Church of St Michael, Linlithgow
Church of St Michael, Linlithgow
St Michael's is one of the largest and finest medieval churches in Scotland, built in the 15th century and restored several times since. The church retains its original south porch with oriel window.
We do not know precisely when the first church was built at Linlithgow, but the earliest written record comes from 1138, when David I of Scotland gave the church and all its property to the Cathedral in St Andrews. In 1242 the Bishop of St Andrews consecrated St Michael's but it isn't clear whether this was in response to a completely new church or simply recognising an already existing building. Edward I captured Linlithgow in 1301 and used the church as a gigantic warehouse to store provisions.

By the time Linlithgow was recaptured following the Battle of Bannockburn in 1314 St Michael's was in dire need to repair. It seems likely that the church was restored, but that restoration was to last only a century before a fire swept the church and neighbouring palace.

It took an enormous effort to reconstruct the church, reusing many of the stones from the earlier building, and a number of new taxes were introduced to pay for the building work. Among the new fees levied locally was a tax on leather and ale, and fines collected for selling goods at inflated prices in the marketplace. The church also benefitted from gifts from every Stewart king from James I to James V.

Over 115 years had elapsed before the church was completely restored, and to celebrate the event Linlithgow was granted a royal charter and the right to name a town Provost. This right was essentially a form of self-government, and a recognition of the town's status as a royal burgh.

The result of the rebuilding is one of Scotland's finest medieval churches, noted for its exterior facade with statues of saints, and a magnificent oak roof bearing the arms of George Crichton, vicar of St Michael and later to become the Bishop of Dunkeld. The church was a favourite of the Stuart monarchs, and Mary, Queen of Scots was baptised here in 1542 after her birth at the neighbouring royal palace.
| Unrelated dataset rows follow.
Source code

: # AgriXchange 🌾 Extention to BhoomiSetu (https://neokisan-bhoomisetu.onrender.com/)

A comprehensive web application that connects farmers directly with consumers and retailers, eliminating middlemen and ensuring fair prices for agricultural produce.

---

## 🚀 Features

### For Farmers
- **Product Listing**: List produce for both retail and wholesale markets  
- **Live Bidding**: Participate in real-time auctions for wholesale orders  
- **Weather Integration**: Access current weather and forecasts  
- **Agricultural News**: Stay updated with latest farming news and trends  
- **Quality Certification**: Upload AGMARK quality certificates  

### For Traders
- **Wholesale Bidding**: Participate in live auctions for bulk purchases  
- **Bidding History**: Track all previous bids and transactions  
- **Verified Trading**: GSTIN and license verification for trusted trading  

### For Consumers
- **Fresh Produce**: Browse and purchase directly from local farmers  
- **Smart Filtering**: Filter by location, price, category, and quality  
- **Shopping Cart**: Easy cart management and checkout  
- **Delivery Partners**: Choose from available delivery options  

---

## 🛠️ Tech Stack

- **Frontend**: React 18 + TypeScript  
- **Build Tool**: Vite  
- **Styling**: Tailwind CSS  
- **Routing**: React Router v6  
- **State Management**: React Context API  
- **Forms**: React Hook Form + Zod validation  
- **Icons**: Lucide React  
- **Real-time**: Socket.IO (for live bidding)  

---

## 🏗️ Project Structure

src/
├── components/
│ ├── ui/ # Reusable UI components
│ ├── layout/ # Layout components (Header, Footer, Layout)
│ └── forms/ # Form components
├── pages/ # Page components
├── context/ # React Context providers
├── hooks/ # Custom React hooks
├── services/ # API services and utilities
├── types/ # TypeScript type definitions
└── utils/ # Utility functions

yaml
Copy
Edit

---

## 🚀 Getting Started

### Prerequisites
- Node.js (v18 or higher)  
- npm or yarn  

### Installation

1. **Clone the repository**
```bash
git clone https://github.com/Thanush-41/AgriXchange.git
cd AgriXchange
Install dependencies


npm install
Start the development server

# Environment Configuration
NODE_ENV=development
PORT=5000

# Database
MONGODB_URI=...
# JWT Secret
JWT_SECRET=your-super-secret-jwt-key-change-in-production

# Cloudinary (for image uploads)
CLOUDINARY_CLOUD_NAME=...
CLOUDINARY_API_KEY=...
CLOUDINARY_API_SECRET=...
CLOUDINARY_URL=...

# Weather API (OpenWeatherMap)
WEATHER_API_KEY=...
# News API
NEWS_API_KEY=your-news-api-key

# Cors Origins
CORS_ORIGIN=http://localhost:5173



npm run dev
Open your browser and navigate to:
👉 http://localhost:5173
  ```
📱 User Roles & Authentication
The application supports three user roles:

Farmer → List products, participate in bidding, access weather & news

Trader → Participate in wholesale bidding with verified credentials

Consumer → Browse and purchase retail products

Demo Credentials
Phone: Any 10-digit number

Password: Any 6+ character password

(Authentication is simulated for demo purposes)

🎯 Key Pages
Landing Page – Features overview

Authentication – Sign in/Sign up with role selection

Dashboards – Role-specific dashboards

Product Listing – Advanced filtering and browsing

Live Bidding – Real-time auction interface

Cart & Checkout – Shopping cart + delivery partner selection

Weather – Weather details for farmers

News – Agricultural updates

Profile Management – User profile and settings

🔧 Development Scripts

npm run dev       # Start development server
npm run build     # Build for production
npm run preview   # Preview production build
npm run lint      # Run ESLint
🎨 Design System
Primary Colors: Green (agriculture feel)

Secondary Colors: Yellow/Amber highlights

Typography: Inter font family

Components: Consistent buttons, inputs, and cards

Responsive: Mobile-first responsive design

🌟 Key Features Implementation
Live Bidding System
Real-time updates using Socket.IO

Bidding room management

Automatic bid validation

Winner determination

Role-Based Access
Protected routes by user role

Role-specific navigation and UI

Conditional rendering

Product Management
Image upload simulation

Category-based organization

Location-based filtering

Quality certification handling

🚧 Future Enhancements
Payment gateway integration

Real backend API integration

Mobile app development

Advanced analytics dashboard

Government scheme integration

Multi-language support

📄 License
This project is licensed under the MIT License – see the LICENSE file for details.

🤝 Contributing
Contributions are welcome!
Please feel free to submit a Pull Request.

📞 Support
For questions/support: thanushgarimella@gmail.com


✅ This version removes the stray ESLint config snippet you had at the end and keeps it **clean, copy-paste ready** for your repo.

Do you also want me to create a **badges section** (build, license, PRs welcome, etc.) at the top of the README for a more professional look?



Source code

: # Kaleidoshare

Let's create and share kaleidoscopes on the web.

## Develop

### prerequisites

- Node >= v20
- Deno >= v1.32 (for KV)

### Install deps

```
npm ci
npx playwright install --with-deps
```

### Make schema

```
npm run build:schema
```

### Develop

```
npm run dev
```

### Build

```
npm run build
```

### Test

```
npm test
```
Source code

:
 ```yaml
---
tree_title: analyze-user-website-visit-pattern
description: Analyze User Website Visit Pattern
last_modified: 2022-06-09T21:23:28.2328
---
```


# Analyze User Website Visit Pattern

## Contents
The church suffered the indignity of being used as a storage place for wood in 1620, and in 1645 it served briefly as the University of Edinburgh 'campus' when faculty and students of the university were forced to flee the city an outbreak of the plague. Unfortunately, much of the medieval statuary was destroyed during the Reformation, and the Crichton roof was removed in 1812 when it became rotten. In 1823 a mort house was erected in the churchyard so that a guard could keep watch against 'resurrection men' who stole recently deceased corpses to sell to anatomy students and doctors.

Though many of the medieval furnishings inside the church were removed or destroyed at the Reformation, the late medieval architecture is superb, with slender clusters of columns supporting a nave of 5 bays and a chancel of a further 3 bays.

One of the treasures of St Michael's is a bell made in 1490, thought to be one of the oldest bells in Scotland still in use.